- **Goal of the exercise**:
Could you set down the listing below exactly, leaving out its pictures?

- **Records for the exercise**:

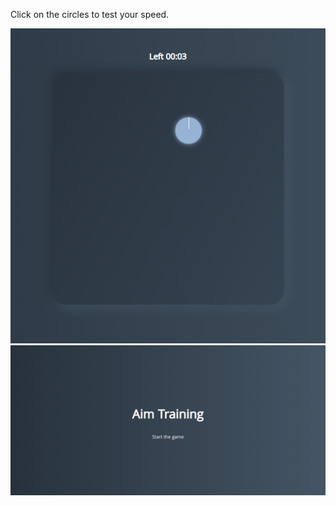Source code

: Click on the circles to test your speed.

![Image alt](https://raw.githubusercontent.com/Weeelp/Game-Aim-Training/refs/heads/main/img/img1.png)
![Image alt](https://raw.githubusercontent.com/Weeelp/Game-Aim-Training/refs/heads/main/img/img2.png)
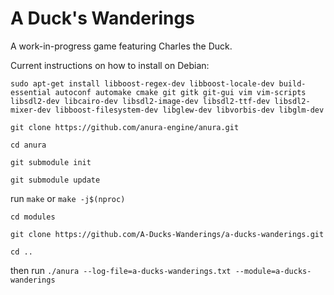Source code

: # A Duck's Wanderings

A work-in-progress game featuring Charles the Duck.



Current instructions on how to install on Debian:

`sudo apt-get install libboost-regex-dev libboost-locale-dev build-essential autoconf automake cmake git gitk git-gui vim vim-scripts libsdl2-dev libcairo-dev libsdl2-image-dev libsdl2-ttf-dev libsdl2-mixer-dev libboost-filesystem-dev libglew-dev libvorbis-dev libglm-dev`

`git clone https://github.com/anura-engine/anura.git`

`cd anura`

`git submodule init`

`git submodule update`

run `make` or `make -j$(nproc)`

`cd modules`

`git clone https://github.com/A-Ducks-Wanderings/a-ducks-wanderings.git`

`cd ..`

then run `./anura --log-file=a-ducks-wanderings.txt --module=a-ducks-wanderings`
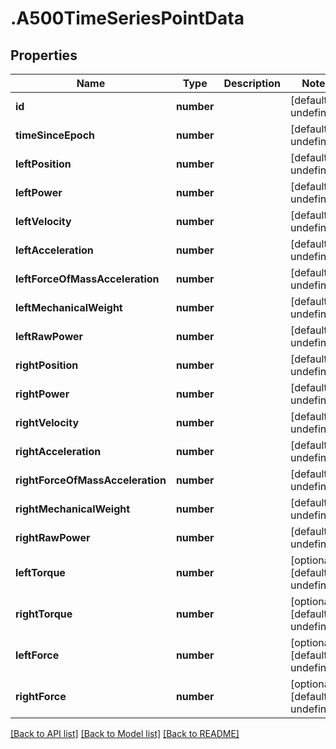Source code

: # .A500TimeSeriesPointData

## Properties

Name | Type | Description | Notes
------------ | ------------- | ------------- | -------------
**id** | **number** |  | [default to undefined]
**timeSinceEpoch** | **number** |  | [default to undefined]
**leftPosition** | **number** |  | [default to undefined]
**leftPower** | **number** |  | [default to undefined]
**leftVelocity** | **number** |  | [default to undefined]
**leftAcceleration** | **number** |  | [default to undefined]
**leftForceOfMassAcceleration** | **number** |  | [default to undefined]
**leftMechanicalWeight** | **number** |  | [default to undefined]
**leftRawPower** | **number** |  | [default to undefined]
**rightPosition** | **number** |  | [default to undefined]
**rightPower** | **number** |  | [default to undefined]
**rightVelocity** | **number** |  | [default to undefined]
**rightAcceleration** | **number** |  | [default to undefined]
**rightForceOfMassAcceleration** | **number** |  | [default to undefined]
**rightMechanicalWeight** | **number** |  | [default to undefined]
**rightRawPower** | **number** |  | [default to undefined]
**leftTorque** | **number** |  | [optional] [default to undefined]
**rightTorque** | **number** |  | [optional] [default to undefined]
**leftForce** | **number** |  | [optional] [default to undefined]
**rightForce** | **number** |  | [optional] [default to undefined]


[[Back to API list]](../README.md#documentation-for-api-endpoints) [[Back to Model list]](../README.md#documentation-for-models) [[Back to README]](../README.md)
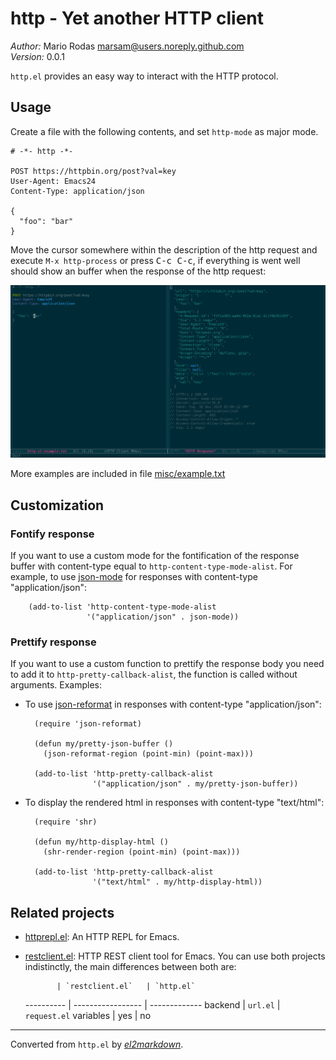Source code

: # http - Yet another HTTP client

*Author:* Mario Rodas <marsam@users.noreply.github.com><br>
*Version:* 0.0.1<br>

`http.el` provides an easy way to interact with the HTTP protocol.

## Usage

Create a file with the following contents, and set `http-mode` as major mode.

    # -*- http -*-

    POST https://httpbin.org/post?val=key
    User-Agent: Emacs24
    Content-Type: application/json

    {
      "foo": "bar"
    }

Move the cursor somewhere within the description of the http request and
execute `M-x http-process` or press <kbd>C-c C-c</kbd>, if everything is went
well should show an buffer when the response of the http request:

![http.el screenshot](misc/screenshot.png)

More examples are included in file [misc/example.txt](misc/example.txt)

## Customization

### Fontify response

If you want to use a custom mode for the fontification of the response buffer
with content-type equal to `http-content-type-mode-alist`.  For example, to
use [json-mode][] for responses with content-type "application/json":

        (add-to-list 'http-content-type-mode-alist
                     '("application/json" . json-mode))

### Prettify response

If you want to use a custom function to prettify the response body you need
to add it to `http-pretty-callback-alist`, the function is called without
arguments.  Examples:

+ To use [json-reformat][] in responses with content-type "application/json":

        (require 'json-reformat)

        (defun my/pretty-json-buffer ()
          (json-reformat-region (point-min) (point-max)))

        (add-to-list 'http-pretty-callback-alist
                     '("application/json" . my/pretty-json-buffer))

+ To display the rendered html in responses with content-type "text/html":

        (require 'shr)

        (defun my/http-display-html ()
          (shr-render-region (point-min) (point-max)))

        (add-to-list 'http-pretty-callback-alist
                     '("text/html" . my/http-display-html))

## Related projects

+ [httprepl.el][]: An HTTP REPL for Emacs.

+ [restclient.el][]: HTTP REST client tool for Emacs.  You can use both
  projects indistinctly, the main differences between both are:

             | `restclient.el`   | `http.el`
  ---------- | ----------------- | -------------
  backend    | `url.el`          | `request.el`
  variables  | yes               | no

[httprepl.el]: https://github.com/gregsexton/httprepl.el "An HTTP REPL for Emacs"
[restclient.el]: https://github.com/pashky/restclient.el "HTTP REST client tool for Emacs"
[json-mode]: https://github.com/joshwnj/json-mode "Major mode for editing JSON files with Emacs"
[json-reformat]: https://github.com/gongo/json-reformat "Reformat tool for JSON"


---
Converted from `http.el` by [*el2markdown*](https://github.com/Lindydancer/el2markdown).
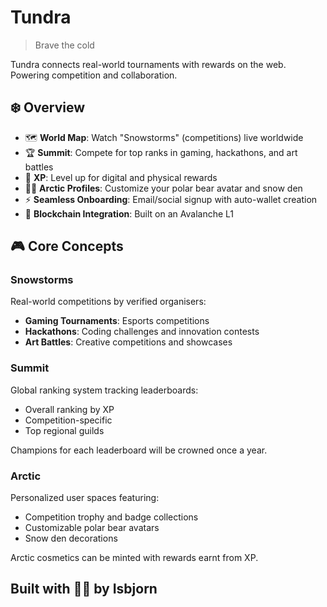 # Tundra 
> Brave the cold

Tundra connects real-world tournaments with rewards on the web. Powering competition and collaboration. 

## ❄️ Overview

- 🗺️ **World Map**: Watch "Snowstorms" (competitions) live worldwide
- 🏆 **Summit**: Compete for top ranks in gaming, hackathons, and art battles
- 🎯 **XP**: Level up for digital and physical rewards
- 🐻‍❄️ **Arctic Profiles**: Customize your polar bear avatar and snow den
- ⚡ **Seamless Onboarding**: Email/social signup with auto-wallet creation
- 🔗 **Blockchain Integration**: Built on an Avalanche L1


## 🎮 Core Concepts
### Snowstorms
Real-world competitions by verified organisers:

- **Gaming Tournaments**: Esports competitions
- **Hackathons**: Coding challenges and innovation contests
- **Art Battles**: Creative competitions and showcases

### Summit
Global ranking system tracking leaderboards:

- Overall ranking by XP
- Competition-specific
- Top regional guilds

Champions for each leaderboard will be crowned once a year.

### Arctic
Personalized user spaces featuring:

- Competition trophy and badge collections
- Customizable polar bear avatars
- Snow den decorations

Arctic cosmetics can be minted with rewards earnt from XP.

## Built with 🐻‍❄️ by Isbjorn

- **Answer below**:
Source code

: Click on the circles to test your speed.

![Image alt](https://raw.githubusercontent.com/Weeelp/Game-Aim-Training/refs/heads/main/img/img1.png)
![Image alt](https://raw.githubusercontent.com/Weeelp/Game-Aim-Training/refs/heads/main/img/img2.png)
Source code

: # A Duck's Wanderings

A work-in-progress game featuring Charles the Duck.



Current instructions on how to install on Debian:

`sudo apt-get install libboost-regex-dev libboost-locale-dev build-essential autoconf automake cmake git gitk git-gui vim vim-scripts libsdl2-dev libcairo-dev libsdl2-image-dev libsdl2-ttf-dev libsdl2-mixer-dev libboost-filesystem-dev libglew-dev libvorbis-dev libglm-dev`

`git clone https://github.com/anura-engine/anura.git`

`cd anura`

`git submodule init`

`git submodule update`

run `make` or `make -j$(nproc)`

`cd modules`

`git clone https://github.com/A-Ducks-Wanderings/a-ducks-wanderings.git`

`cd ..`

then run `./anura --log-file=a-ducks-wanderings.txt --module=a-ducks-wanderings`
Source code

: # .A500TimeSeriesPointData

## Properties

Name | Type | Description | Notes
------------ | ------------- | ------------- | -------------
**id** | **number** |  | [default to undefined]
**timeSinceEpoch** | **number** |  | [default to undefined]
**leftPosition** | **number** |  | [default to undefined]
**leftPower** | **number** |  | [default to undefined]
**leftVelocity** | **number** |  | [default to undefined]
**leftAcceleration** | **number** |  | [default to undefined]
**leftForceOfMassAcceleration** | **number** |  | [default to undefined]
**leftMechanicalWeight** | **number** |  | [default to undefined]
**leftRawPower** | **number** |  | [default to undefined]
**rightPosition** | **number** |  | [default to undefined]
**rightPower** | **number** |  | [default to undefined]
**rightVelocity** | **number** |  | [default to undefined]
**rightAcceleration** | **number** |  | [default to undefined]
**rightForceOfMassAcceleration** | **number** |  | [default to undefined]
**rightMechanicalWeight** | **number** |  | [default to undefined]
**rightRawPower** | **number** |  | [default to undefined]
**leftTorque** | **number** |  | [optional] [default to undefined]
**rightTorque** | **number** |  | [optional] [default to undefined]
**leftForce** | **number** |  | [optional] [default to undefined]
**rightForce** | **number** |  | [optional] [default to undefined]


[[Back to API list]](../README.md#documentation-for-api-endpoints) [[Back to Model list]](../README.md#documentation-for-models) [[Back to README]](../README.md)
Source code

: # http - Yet another HTTP client

*Author:* Mario Rodas <marsam@users.noreply.github.com><br>
*Version:* 0.0.1<br>

`http.el` provides an easy way to interact with the HTTP protocol.

## Usage

Create a file with the following contents, and set `http-mode` as major mode.

    # -*- http -*-

    POST https://httpbin.org/post?val=key
    User-Agent: Emacs24
    Content-Type: application/json

    {
      "foo": "bar"
    }

Move the cursor somewhere within the description of the http request and
execute `M-x http-process` or press <kbd>C-c C-c</kbd>, if everything is went
well should show an buffer when the response of the http request:

![http.el screenshot](misc/screenshot.png)

More examples are included in file [misc/example.txt](misc/example.txt)

## Customization

### Fontify response

If you want to use a custom mode for the fontification of the response buffer
with content-type equal to `http-content-type-mode-alist`.  For example, to
use [json-mode][] for responses with content-type "application/json":

        (add-to-list 'http-content-type-mode-alist
                     '("application/json" . json-mode))

### Prettify response

If you want to use a custom function to prettify the response body you need
to add it to `http-pretty-callback-alist`, the function is called without
arguments.  Examples:

+ To use [json-reformat][] in responses with content-type "application/json":

        (require 'json-reformat)

        (defun my/pretty-json-buffer ()
          (json-reformat-region (point-min) (point-max)))

        (add-to-list 'http-pretty-callback-alist
                     '("application/json" . my/pretty-json-buffer))

+ To display the rendered html in responses with content-type "text/html":

        (require 'shr)

        (defun my/http-display-html ()
          (shr-render-region (point-min) (point-max)))

        (add-to-list 'http-pretty-callback-alist
                     '("text/html" . my/http-display-html))

## Related projects

+ [httprepl.el][]: An HTTP REPL for Emacs.

+ [restclient.el][]: HTTP REST client tool for Emacs.  You can use both
  projects indistinctly, the main differences between both are:

             | `restclient.el`   | `http.el`
  ---------- | ----------------- | -------------
  backend    | `url.el`          | `request.el`
  variables  | yes               | no

[httprepl.el]: https://github.com/gregsexton/httprepl.el "An HTTP REPL for Emacs"
[restclient.el]: https://github.com/pashky/restclient.el "HTTP REST client tool for Emacs"
[json-mode]: https://github.com/joshwnj/json-mode "Major mode for editing JSON files with Emacs"
[json-reformat]: https://github.com/gongo/json-reformat "Reformat tool for JSON"


---
Converted from `http.el` by [*el2markdown*](https://github.com/Lindydancer/el2markdown).
 # Tundra 
> Brave the cold

Tundra connects real-world tournaments with rewards on the web. Powering competition and collaboration. 

## ❄️ Overview

- 🗺️ **World Map**: Watch "Snowstorms" (competitions) live worldwide
- 🏆 **Summit**: Compete for top ranks in gaming, hackathons, and art battles
- 🎯 **XP**: Level up for digital and physical rewards
- 🐻‍❄️ **Arctic Profiles**: Customize your polar bear avatar and snow den
- ⚡ **Seamless Onboarding**: Email/social signup with auto-wallet creation
- 🔗 **Blockchain Integration**: Built on an Avalanche L1


## 🎮 Core Concepts
### Snowstorms
Real-world competitions by verified organisers:

- **Gaming Tournaments**: Esports competitions
- **Hackathons**: Coding challenges and innovation contests
- **Art Battles**: Creative competitions and showcases

### Summit
Global ranking system tracking leaderboards:

- Overall ranking by XP
- Competition-specific
- Top regional guilds

Champions for each leaderboard will be crowned once a year.

### Arctic
Personalized user spaces featuring:

- Competition trophy and badge collections
- Customizable polar bear avatars
- Snow den decorations

Arctic cosmetics can be minted with rewards earnt from XP.

## Built with 🐻‍❄️ by Isbjorn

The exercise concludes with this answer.